Is it okay that the cover plate (mine is plastic) to have some wiggle to it? I press lightly before measuring?

What do you think of a null line at 19.5? 

(ps. I will bring this thing to my next beekeepers meeting in 2 weeks to get some hands on help- its driving me crazy) 
Thanks to all who have offered opinions. Gail


----------



## MSbeekeeper (Feb 18, 2009)

yes it is okay to have some wiggle in the cover, mine does. Also the ATC is for temp compensation meaning the unit will adjust for temp on its own so it does not matter of room temp or not(at least mine). Now when you put your plastic lid down, you want to make sure there are no air bubbles under it as this could give you an in accurate reading. And as far as Ive ever seen, the line should be straight not curved. But my refractometer is for saltwater so as far as readings go I can not help on the null line. When mine has nothing on it, it is solid blue until I add water, then I get a straight line at whatever the salinity of the water is. When I cal mine, I put distilled water on it and just it till it is on 0 ppt. I have the RHS-10ATC so again it could be(and probably is) different. Good luck


----------



## Fuzzy (Aug 4, 2005)

Ok now you've done it. Ya made me go look it up.

The appliance that you purchased has a range of 12-27% for moisture content. If trying
to use water to calibrate the water should read 100% because it has no sugar. I do not believe that you can use water to calibrate this appliance. 

Did you purchase ( or get from the vendor ) the appropriate Dioptric oil ? Because that is
what you need to calibrate it. If not, then contact the vendor and get some.

On second thought, put a few teaspoons of your honey into a small glass or plastic jar/container and ship it to me via USPS flat rate box ( $9.95 ). I will measure it and tell you what I read. You keep your jar seperate so that you can re-calibrate to that sample once I tell you what I read. If you are interested, send a PM and I'll give you a shipping address. 


Fuzzy


----------



## gmick (Jul 23, 2009)

I regret to say that I bought it on ebay "new" (RHBN-90ATC with calibration knob). I hope this is not the problem.

The instructions say to calibrate with water (distilled) but I would believe the beeforum's advice over this.

Thanks for help and offer, I will send a sample this week. Since this was my 3 year BK and 2nd extraction I really want to know what I am doing.

More later,
Gail


----------



## KQ6AR (May 13, 2008)

Here's a website that says it needs oil to calibrate. These guys probably sell the oil also.
http://www.gainexpress.biz/product_...ucts_id=161&osCsid=lt5le1l1gco8p2l5i5d2r86a10


----------



## gmick (Jul 23, 2009)

another amazing response.
This is the company on ebay that I bought from.
The package insert that comes with the meter says to calibrate with distilled water so I did not think to go back to the website for more information.
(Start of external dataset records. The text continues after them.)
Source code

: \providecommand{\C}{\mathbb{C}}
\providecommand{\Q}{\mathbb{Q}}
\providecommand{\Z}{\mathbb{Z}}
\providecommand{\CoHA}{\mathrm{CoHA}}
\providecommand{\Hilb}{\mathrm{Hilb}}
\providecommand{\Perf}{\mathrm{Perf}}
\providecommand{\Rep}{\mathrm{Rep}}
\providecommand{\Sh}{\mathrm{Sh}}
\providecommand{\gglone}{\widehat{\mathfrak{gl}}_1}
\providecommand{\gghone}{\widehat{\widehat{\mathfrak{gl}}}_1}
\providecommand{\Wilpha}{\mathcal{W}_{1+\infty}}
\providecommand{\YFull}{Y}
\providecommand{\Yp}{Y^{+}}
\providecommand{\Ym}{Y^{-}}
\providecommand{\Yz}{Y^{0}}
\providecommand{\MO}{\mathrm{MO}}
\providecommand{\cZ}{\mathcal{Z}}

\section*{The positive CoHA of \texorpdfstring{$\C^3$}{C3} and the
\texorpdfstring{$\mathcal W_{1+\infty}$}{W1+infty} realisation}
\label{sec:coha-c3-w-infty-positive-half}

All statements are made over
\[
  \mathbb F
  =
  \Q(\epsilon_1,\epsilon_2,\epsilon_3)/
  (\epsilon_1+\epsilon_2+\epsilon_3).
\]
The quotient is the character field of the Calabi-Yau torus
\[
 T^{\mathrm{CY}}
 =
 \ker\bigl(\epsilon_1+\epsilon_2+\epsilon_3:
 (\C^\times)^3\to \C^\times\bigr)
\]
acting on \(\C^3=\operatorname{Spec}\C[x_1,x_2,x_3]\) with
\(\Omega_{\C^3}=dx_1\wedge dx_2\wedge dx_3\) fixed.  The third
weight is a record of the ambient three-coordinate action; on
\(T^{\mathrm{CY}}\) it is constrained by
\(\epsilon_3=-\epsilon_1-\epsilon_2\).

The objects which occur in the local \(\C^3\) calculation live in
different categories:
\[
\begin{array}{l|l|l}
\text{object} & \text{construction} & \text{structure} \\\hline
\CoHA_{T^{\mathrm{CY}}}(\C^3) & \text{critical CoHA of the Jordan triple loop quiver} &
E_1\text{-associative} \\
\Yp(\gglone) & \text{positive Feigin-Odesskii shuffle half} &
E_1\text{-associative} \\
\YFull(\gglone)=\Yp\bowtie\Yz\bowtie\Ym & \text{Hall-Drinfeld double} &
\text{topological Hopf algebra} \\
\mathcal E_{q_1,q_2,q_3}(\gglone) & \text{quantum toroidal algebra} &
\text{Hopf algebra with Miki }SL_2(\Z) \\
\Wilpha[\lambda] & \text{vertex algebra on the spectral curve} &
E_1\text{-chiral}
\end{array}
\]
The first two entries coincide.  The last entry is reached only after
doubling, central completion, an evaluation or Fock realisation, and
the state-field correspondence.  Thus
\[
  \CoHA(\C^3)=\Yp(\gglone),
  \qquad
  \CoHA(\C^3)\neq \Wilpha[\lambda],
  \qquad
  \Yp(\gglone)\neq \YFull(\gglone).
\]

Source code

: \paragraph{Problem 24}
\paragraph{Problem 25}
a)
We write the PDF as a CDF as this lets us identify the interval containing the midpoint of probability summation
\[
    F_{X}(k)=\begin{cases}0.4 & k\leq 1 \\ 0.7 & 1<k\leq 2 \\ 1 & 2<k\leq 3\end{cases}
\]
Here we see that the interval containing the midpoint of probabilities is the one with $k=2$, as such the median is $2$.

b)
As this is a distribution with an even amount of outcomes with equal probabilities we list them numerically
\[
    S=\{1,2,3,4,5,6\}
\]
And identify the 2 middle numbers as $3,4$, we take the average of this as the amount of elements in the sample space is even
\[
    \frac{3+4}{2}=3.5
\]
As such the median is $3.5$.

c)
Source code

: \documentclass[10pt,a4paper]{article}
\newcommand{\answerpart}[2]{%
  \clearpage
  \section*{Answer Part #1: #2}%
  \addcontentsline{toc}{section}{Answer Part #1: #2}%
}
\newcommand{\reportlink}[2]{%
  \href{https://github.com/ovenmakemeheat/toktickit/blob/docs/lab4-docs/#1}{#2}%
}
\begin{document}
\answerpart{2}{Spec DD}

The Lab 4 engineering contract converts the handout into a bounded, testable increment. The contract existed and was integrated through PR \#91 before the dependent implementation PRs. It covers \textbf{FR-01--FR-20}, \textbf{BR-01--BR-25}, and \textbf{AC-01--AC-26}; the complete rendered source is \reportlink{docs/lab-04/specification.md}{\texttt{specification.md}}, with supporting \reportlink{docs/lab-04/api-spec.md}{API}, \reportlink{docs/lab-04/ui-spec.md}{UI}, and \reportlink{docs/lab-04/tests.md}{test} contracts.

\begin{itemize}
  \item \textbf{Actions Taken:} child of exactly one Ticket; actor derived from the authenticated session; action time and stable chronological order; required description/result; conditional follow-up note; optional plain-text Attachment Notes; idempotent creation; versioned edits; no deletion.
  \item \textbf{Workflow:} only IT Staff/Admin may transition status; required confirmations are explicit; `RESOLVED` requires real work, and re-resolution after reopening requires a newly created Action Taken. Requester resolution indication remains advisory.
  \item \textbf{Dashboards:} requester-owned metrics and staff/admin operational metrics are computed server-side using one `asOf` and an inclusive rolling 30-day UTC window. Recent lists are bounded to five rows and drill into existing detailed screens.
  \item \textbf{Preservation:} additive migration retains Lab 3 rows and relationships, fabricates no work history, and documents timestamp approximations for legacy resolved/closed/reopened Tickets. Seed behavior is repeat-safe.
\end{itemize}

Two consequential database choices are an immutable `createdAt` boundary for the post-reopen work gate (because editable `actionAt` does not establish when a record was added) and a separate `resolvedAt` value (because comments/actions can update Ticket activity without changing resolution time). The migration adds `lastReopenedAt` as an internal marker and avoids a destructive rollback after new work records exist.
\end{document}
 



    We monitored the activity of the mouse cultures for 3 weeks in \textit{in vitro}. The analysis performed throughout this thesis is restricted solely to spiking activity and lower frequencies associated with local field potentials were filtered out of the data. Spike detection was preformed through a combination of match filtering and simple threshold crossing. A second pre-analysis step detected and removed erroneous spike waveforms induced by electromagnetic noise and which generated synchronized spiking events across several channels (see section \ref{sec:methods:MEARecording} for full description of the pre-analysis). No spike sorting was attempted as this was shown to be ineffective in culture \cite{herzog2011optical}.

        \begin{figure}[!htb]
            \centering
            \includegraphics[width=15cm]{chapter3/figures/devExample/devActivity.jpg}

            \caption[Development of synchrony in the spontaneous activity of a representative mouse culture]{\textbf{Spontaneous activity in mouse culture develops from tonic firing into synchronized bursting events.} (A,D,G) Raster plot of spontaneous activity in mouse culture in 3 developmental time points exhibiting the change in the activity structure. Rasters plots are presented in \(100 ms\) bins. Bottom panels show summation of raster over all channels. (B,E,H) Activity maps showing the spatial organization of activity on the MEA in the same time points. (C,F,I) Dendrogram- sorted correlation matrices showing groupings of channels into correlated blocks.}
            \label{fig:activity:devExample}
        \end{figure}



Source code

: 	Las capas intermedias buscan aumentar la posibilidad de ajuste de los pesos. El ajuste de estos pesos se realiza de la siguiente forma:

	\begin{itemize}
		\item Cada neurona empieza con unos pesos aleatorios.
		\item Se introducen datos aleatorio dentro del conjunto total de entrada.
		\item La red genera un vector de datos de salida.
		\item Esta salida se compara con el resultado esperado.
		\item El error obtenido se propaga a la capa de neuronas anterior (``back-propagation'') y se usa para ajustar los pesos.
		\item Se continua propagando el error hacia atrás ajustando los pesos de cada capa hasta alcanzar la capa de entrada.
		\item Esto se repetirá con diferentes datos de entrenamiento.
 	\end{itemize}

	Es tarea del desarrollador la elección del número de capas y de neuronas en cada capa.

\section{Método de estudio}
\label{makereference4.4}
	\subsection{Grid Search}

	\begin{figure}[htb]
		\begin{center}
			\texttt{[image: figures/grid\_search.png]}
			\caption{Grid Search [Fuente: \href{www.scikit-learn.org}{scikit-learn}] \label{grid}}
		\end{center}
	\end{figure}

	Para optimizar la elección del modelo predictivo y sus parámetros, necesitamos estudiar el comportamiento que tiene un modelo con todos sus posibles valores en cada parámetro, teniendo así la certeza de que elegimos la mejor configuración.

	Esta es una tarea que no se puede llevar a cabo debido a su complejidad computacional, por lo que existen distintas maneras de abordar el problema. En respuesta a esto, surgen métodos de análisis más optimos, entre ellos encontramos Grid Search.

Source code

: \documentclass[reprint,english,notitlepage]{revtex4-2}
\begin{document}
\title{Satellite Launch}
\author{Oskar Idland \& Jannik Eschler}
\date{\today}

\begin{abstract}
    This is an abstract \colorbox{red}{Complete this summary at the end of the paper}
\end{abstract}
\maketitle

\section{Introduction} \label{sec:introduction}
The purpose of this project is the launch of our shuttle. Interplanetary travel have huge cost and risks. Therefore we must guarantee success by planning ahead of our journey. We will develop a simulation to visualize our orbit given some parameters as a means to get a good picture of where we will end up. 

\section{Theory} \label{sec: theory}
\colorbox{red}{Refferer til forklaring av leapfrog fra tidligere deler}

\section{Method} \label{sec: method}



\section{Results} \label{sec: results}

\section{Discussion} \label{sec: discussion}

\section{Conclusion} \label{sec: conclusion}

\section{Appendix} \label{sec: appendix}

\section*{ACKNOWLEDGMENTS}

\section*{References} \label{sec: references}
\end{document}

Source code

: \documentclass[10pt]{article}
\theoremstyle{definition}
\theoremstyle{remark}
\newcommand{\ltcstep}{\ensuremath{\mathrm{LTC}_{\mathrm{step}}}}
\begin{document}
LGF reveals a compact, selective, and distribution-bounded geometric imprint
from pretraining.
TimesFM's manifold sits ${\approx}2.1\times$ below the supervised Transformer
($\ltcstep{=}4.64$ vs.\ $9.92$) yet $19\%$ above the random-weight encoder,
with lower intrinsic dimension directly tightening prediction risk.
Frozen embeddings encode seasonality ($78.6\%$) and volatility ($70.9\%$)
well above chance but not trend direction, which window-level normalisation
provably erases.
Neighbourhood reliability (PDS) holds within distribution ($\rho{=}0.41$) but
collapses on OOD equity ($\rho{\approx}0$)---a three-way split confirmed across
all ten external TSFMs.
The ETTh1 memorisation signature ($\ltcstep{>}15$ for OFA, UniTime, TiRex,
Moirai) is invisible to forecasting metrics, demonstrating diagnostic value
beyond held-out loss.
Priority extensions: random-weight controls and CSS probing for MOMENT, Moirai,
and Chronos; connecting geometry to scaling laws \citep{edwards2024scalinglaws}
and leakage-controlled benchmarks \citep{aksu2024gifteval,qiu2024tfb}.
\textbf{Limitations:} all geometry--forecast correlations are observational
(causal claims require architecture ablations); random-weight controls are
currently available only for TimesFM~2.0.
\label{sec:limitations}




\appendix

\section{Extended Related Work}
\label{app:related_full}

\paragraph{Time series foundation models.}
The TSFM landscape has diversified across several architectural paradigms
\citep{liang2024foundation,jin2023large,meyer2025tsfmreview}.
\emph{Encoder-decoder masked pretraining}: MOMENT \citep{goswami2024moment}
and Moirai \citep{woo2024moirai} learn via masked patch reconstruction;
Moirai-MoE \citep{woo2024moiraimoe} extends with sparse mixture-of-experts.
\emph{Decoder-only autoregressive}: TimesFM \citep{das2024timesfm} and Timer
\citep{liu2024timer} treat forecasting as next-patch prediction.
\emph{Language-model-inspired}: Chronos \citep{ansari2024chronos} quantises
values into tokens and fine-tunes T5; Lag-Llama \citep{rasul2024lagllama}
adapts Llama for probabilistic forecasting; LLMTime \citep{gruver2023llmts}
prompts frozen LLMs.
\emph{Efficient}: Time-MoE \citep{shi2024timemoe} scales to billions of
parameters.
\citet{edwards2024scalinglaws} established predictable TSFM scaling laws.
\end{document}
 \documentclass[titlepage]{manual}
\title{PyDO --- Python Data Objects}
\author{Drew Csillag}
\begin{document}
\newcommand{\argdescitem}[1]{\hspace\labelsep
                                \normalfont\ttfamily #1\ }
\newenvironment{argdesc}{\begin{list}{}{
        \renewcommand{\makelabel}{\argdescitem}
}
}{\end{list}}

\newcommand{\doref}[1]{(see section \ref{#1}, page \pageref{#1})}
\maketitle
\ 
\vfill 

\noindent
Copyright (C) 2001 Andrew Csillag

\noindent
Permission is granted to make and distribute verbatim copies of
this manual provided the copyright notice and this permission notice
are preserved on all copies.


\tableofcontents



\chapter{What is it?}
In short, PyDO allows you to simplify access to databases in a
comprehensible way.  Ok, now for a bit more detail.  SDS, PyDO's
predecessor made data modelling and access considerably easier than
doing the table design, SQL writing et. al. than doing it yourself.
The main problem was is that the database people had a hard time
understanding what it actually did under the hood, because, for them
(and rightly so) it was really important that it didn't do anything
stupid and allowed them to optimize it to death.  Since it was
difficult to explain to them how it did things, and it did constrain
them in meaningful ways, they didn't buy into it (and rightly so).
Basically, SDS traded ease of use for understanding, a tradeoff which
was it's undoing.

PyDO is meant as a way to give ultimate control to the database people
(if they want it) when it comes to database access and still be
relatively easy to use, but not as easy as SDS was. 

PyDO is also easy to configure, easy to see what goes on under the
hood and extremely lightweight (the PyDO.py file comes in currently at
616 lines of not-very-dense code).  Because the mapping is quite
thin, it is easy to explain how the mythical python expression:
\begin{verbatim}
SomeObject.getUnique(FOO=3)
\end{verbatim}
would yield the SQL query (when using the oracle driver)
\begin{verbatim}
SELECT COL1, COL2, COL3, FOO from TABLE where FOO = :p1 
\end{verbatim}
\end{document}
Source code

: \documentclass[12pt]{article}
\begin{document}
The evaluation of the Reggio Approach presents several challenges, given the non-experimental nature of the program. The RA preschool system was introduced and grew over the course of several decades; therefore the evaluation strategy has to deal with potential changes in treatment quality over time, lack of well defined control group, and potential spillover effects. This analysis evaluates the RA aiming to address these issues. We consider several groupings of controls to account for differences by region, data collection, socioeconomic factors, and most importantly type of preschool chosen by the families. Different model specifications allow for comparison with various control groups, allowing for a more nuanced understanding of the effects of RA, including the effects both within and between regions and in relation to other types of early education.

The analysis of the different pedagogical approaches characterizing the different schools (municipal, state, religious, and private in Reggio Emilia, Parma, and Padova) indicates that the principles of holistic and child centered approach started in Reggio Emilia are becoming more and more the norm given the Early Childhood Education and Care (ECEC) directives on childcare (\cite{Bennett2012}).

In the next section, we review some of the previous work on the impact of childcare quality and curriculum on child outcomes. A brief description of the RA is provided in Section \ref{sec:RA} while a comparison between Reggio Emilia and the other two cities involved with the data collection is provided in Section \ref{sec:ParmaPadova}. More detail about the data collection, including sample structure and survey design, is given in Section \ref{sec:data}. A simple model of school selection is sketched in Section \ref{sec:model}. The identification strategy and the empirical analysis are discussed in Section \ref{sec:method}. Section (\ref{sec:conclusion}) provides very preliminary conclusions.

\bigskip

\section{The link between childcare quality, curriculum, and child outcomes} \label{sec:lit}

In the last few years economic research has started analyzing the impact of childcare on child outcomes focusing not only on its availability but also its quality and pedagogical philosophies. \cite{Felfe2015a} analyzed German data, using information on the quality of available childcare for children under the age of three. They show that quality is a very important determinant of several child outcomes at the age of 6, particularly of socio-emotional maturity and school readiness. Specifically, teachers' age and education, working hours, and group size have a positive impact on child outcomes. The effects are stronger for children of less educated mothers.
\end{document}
I hope this is the problem.....but I'll be feeling pretty stupid if this a factor.
thanks so much,
Gail
(mailed Fuzzy some honey samples today to get a second opinon - should be interesting)


----------



## Fuzzy (Aug 4, 2005)

Gail,

I received your samples yesterday in good condition. I let them sit overnight to get them to the same temp as the refractometer. My appliance has a little better resolution than yours. 

Results at room temp aprox 72 degrees:

Sample 1-2009 17.5%
Sample 2-2009 17.8%
Sample 3-2008 19.0% Noticably less viscosity. The first drop dripped on the counter before I could get it to the refractometer plate.

Sample 4-Honduras 15.8% Nicely thick

If I were you, I would use the Honduras sample and calibrate your machine to 16%. Then measure the other samples.

Regards and good luck -- Fuzzy


----------



## gmick (Jul 23, 2009)

Infinite thanks to Fuzzy, and all the helpful beesource advice, regarding my refractometer results.

I am GREATLY relieved to find my honey has reasonable % water (for the hot humid South). 

The calibration problem was due to my using water when it needed to be dioptric oil. The bee source experts knew this before I grasped it. When I went back for the 10th time to re-read the instructions, indeed the fine print has a double asterix (below the detailed general instructions advising the use of water) telling the owner to use the dioptric oil for my particular unit (among a list of other meter subtypes). My inexperience – so sorry for the confusion.

Several points come to mind.
-The devil is in the details! The meter needs the correct calibration fluid

-I am a bit miffed that the company on Ebay did not unequivocally tell me to buy oil or even just include the smallest vial of oil with purchase. The oil is listed at the bottom of the order site as an “optional item” with something called a block (?). 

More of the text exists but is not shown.